§ WHAT THE TASK ASKS: I would like every line of the records below that contains the word "图片信息" copied.

§ Stored data entries:
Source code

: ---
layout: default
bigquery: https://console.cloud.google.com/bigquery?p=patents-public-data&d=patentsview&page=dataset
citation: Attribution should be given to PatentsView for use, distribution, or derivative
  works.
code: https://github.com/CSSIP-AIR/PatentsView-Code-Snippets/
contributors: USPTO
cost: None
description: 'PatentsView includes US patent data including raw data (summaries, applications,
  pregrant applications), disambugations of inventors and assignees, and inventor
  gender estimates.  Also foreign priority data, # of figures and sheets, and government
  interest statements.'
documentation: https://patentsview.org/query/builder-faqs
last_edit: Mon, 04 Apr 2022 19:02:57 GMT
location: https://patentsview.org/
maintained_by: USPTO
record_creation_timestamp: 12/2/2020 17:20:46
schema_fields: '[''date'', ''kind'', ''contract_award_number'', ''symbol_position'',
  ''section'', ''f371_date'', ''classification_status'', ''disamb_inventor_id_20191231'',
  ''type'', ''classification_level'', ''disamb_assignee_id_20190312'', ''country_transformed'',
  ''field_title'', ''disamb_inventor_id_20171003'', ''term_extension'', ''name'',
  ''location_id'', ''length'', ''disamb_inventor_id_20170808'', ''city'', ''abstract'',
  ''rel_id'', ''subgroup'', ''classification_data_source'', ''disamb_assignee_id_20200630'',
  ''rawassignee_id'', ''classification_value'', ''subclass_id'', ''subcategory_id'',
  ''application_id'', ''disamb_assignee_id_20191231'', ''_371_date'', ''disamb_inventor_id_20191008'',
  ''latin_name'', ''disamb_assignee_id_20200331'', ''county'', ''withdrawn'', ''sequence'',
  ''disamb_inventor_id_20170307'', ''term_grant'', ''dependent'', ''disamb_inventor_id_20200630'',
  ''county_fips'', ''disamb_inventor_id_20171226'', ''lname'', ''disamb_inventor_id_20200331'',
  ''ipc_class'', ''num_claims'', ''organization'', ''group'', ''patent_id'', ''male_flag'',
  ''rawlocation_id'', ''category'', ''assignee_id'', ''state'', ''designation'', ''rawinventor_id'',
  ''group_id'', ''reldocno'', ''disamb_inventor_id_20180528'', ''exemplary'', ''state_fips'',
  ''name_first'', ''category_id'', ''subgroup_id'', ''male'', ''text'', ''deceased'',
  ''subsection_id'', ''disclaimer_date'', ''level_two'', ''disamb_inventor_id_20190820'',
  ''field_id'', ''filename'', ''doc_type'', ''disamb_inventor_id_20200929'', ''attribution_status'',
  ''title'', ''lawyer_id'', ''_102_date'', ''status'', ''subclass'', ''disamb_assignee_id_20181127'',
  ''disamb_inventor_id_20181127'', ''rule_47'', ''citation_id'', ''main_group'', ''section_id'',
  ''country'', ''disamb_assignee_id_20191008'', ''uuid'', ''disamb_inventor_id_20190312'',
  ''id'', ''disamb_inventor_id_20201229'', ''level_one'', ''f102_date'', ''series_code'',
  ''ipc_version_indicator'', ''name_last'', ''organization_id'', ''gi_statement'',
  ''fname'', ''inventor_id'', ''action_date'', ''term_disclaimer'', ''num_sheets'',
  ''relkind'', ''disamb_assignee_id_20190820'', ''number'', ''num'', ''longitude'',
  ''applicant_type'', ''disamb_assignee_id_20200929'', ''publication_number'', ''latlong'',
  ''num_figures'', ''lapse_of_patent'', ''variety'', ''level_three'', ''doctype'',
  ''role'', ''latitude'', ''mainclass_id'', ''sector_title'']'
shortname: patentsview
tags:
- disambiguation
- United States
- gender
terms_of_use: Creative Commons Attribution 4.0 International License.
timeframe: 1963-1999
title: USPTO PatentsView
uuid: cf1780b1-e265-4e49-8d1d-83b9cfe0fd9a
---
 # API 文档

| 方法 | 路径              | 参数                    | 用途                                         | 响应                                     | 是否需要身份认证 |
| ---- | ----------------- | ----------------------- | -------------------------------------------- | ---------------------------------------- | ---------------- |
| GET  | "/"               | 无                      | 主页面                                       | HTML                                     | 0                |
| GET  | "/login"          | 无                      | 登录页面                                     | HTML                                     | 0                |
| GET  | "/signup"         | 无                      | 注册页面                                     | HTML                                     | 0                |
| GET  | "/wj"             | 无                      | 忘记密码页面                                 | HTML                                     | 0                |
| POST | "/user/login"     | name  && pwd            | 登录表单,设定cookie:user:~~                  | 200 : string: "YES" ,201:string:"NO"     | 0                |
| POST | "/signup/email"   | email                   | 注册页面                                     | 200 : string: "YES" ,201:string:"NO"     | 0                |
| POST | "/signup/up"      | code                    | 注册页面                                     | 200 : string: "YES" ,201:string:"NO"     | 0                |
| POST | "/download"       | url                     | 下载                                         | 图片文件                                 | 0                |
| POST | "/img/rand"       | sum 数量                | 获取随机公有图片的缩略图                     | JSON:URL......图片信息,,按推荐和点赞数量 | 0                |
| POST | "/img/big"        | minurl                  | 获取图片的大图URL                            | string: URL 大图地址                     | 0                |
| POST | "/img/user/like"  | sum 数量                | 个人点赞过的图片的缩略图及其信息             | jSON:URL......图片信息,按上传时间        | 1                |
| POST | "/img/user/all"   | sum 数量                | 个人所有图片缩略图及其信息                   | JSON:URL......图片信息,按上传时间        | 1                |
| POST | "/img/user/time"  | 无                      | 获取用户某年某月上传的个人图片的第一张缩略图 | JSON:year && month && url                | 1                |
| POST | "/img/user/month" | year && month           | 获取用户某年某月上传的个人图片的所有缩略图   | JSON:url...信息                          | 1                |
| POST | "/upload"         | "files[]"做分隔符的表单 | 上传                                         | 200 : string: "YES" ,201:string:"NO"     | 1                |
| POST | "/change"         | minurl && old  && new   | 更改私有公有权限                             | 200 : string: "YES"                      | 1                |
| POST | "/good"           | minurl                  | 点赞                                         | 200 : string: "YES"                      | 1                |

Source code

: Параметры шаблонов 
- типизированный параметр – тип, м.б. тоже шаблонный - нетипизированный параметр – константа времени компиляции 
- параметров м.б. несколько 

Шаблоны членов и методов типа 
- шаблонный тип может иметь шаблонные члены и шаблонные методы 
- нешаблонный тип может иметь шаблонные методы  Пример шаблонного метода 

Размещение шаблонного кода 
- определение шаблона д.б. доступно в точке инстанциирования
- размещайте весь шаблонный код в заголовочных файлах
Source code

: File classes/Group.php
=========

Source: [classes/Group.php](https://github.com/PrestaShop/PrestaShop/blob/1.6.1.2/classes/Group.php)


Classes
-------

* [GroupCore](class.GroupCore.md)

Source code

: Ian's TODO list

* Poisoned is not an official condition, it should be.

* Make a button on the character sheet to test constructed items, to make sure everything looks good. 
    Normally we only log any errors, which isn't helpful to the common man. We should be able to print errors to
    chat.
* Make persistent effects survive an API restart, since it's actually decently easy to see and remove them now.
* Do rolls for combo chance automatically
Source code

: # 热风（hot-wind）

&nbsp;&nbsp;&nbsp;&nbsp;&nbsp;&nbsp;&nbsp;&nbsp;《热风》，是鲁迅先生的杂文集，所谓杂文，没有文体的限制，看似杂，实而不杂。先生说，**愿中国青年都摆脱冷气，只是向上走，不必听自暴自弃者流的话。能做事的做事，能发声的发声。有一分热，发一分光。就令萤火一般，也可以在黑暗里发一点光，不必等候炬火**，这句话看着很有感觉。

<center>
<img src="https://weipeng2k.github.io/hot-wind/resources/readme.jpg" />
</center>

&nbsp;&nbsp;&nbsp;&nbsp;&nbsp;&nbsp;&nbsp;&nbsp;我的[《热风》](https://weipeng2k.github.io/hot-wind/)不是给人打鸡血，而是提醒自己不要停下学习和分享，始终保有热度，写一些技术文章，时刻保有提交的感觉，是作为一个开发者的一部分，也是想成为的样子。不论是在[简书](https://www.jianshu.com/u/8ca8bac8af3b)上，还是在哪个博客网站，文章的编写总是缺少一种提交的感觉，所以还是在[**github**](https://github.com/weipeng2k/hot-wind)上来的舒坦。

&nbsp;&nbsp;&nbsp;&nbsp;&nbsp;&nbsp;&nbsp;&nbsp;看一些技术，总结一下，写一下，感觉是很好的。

§ COMPLETED EXERCISE:
| POST | "/img/rand"       | sum 数量                | 获取随机公有图片的缩略图                     | JSON:URL......图片信息,,按推荐和点赞数量 | 0                |
| POST | "/img/user/like"  | sum 数量                | 个人点赞过的图片的缩略图及其信息             | jSON:URL......图片信息,按上传时间        | 1                |
| POST | "/img/user/all"   | sum 数量                | 个人所有图片缩略图及其信息                   | JSON:URL......图片信息,按上传时间        | 1                |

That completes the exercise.